## What to work on
Copy out each line of the listing that has the word "print" in it.
▬▬▬▬▬▬
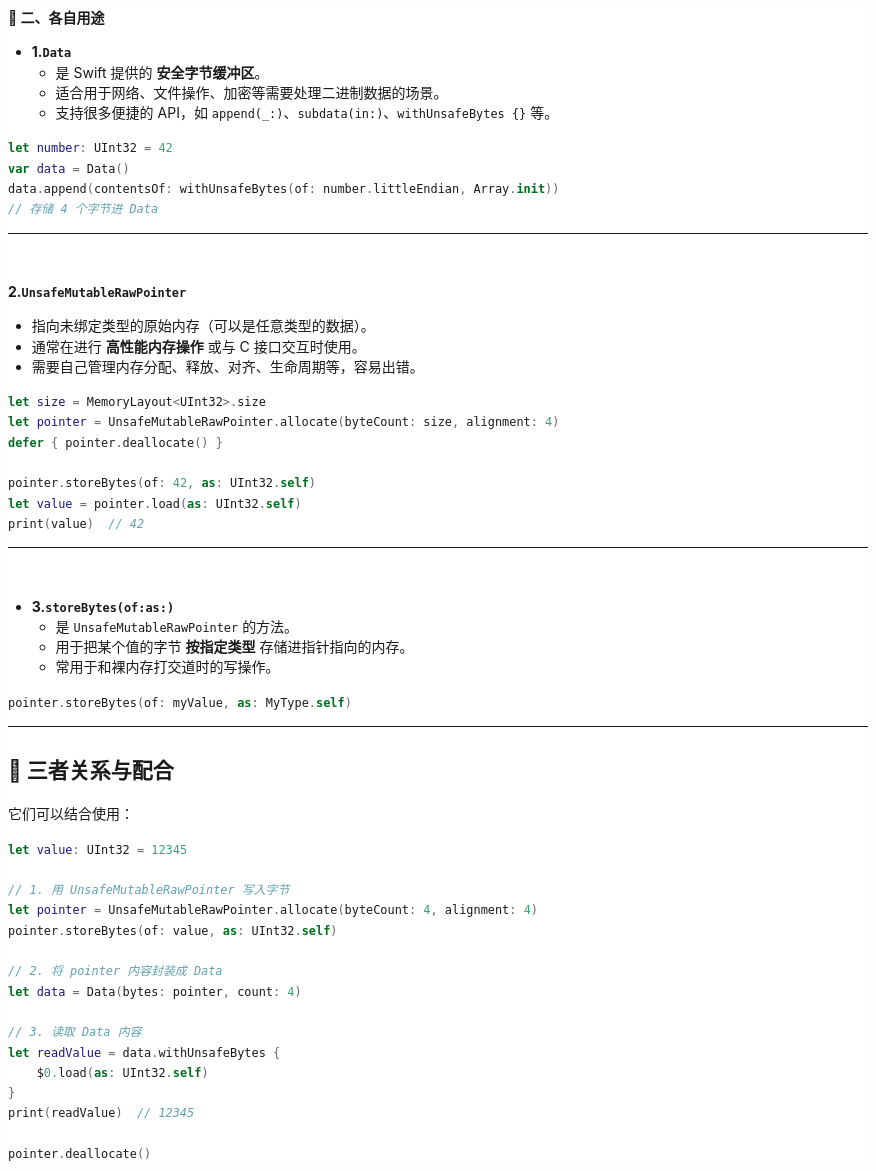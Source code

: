 
**🧠 二、各自用途**

- **1.`Data`**
	* 是 Swift 提供的 **安全字节缓冲区**。
	* 适合用于网络、文件操作、加密等需要处理二进制数据的场景。
	* 支持很多便捷的 API，如 `append(_:)`、`subdata(in:)`、`withUnsafeBytes {}` 等。

```swift
let number: UInt32 = 42
var data = Data()
data.append(contentsOf: withUnsafeBytes(of: number.littleEndian, Array.init))
// 存储 4 个字节进 Data
```

---
<br/>

**2.`UnsafeMutableRawPointer`**

* 指向未绑定类型的原始内存（可以是任意类型的数据）。
* 通常在进行 **高性能内存操作** 或与 C 接口交互时使用。
* 需要自己管理内存分配、释放、对齐、生命周期等，容易出错。

```swift
let size = MemoryLayout<UInt32>.size
let pointer = UnsafeMutableRawPointer.allocate(byteCount: size, alignment: 4)
defer { pointer.deallocate() }

pointer.storeBytes(of: 42, as: UInt32.self)
let value = pointer.load(as: UInt32.self)
print(value)  // 42
```

---
<br/>

- **3.`storeBytes(of:as:)`**
	* 是 `UnsafeMutableRawPointer` 的方法。
	* 用于把某个值的字节 **按指定类型** 存储进指针指向的内存。
	* 常用于和裸内存打交道时的写操作。

```swift
pointer.storeBytes(of: myValue, as: MyType.self)
```

---

## 🔗 三者关系与配合

它们可以结合使用：

```swift
let value: UInt32 = 12345

// 1. 用 UnsafeMutableRawPointer 写入字节
let pointer = UnsafeMutableRawPointer.allocate(byteCount: 4, alignment: 4)
pointer.storeBytes(of: value, as: UInt32.self)

// 2. 将 pointer 内容封装成 Data
let data = Data(bytes: pointer, count: 4)

// 3. 读取 Data 内容
let readValue = data.withUnsafeBytes {
    $0.load(as: UInt32.self)
}
print(readValue)  // 12345

pointer.deallocate()
```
▬▬▬▬▬▬
## Output of the exercise
print(value)  // 42
print(readValue)  // 12345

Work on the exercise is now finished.